### [WHAT THE TASK REQUIRES]
Copy each line below that has "bfseries".

### [RECORDS TO USE]
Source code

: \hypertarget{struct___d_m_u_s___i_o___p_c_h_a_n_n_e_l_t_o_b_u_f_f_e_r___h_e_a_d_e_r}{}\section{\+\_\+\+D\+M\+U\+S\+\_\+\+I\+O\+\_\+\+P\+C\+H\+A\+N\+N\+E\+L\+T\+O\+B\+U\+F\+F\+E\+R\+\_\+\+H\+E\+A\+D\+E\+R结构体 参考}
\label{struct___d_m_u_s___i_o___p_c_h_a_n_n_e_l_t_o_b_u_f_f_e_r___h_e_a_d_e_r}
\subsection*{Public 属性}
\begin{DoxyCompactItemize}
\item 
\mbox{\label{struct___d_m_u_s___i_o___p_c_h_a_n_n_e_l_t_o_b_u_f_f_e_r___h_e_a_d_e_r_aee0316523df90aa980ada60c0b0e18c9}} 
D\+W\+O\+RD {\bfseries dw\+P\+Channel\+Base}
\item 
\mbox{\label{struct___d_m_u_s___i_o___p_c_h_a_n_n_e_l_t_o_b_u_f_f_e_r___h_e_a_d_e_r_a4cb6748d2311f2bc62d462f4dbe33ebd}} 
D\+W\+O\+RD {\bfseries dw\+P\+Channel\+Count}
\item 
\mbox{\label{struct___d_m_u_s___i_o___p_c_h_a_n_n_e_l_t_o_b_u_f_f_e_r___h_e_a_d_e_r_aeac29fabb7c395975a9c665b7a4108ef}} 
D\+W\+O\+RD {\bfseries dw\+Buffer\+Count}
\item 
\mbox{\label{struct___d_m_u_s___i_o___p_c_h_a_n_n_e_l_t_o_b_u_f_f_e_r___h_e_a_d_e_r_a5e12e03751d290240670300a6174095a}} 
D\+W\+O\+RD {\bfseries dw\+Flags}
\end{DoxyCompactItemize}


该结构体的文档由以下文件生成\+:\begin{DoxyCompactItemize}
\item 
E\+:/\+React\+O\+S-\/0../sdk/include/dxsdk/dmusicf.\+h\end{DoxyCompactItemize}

### [REPLY]
D\+W\+O\+RD {\bfseries dw\+P\+Channel\+Base}
D\+W\+O\+RD {\bfseries dw\+P\+Channel\+Count}
D\+W\+O\+RD {\bfseries dw\+Buffer\+Count}
D\+W\+O\+RD {\bfseries dw\+Flags}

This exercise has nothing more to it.